§ DESCRIPTION OF THE TASK: Each line of the records is to be returned verbatim, with the images omitted.

§ DATASET RECORDS:
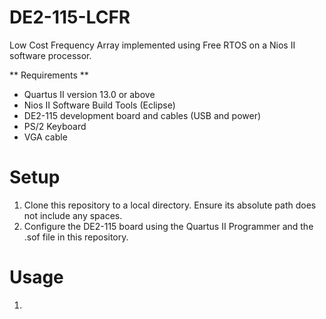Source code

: # DE2-115-LCFR
Low Cost Frequency Array implemented using Free RTOS on  a Nios II software processor.

** Requirements **
* Quartus II version 13.0 or above
* Nios II Software Build Tools (Eclipse)
* DE2-115 development board and cables (USB and power)
* PS/2 Keyboard
* VGA cable

# Setup
1. Clone this repository to a local directory. Ensure its absolute path does not include any spaces.
2. Configure the DE2-115 board using the Quartus II Programmer and the .sof file in this repository.

# Usage
1.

§ RESULT:
Source code

: # DE2-115-LCFR
Low Cost Frequency Array implemented using Free RTOS on  a Nios II software processor.

** Requirements **
* Quartus II version 13.0 or above
* Nios II Software Build Tools (Eclipse)
* DE2-115 development board and cables (USB and power)
* PS/2 Keyboard
* VGA cable

# Setup
1. Clone this repository to a local directory. Ensure its absolute path does not include any spaces.
2. Configure the DE2-115 board using the Quartus II Programmer and the .sof file in this repository.

# Usage
1.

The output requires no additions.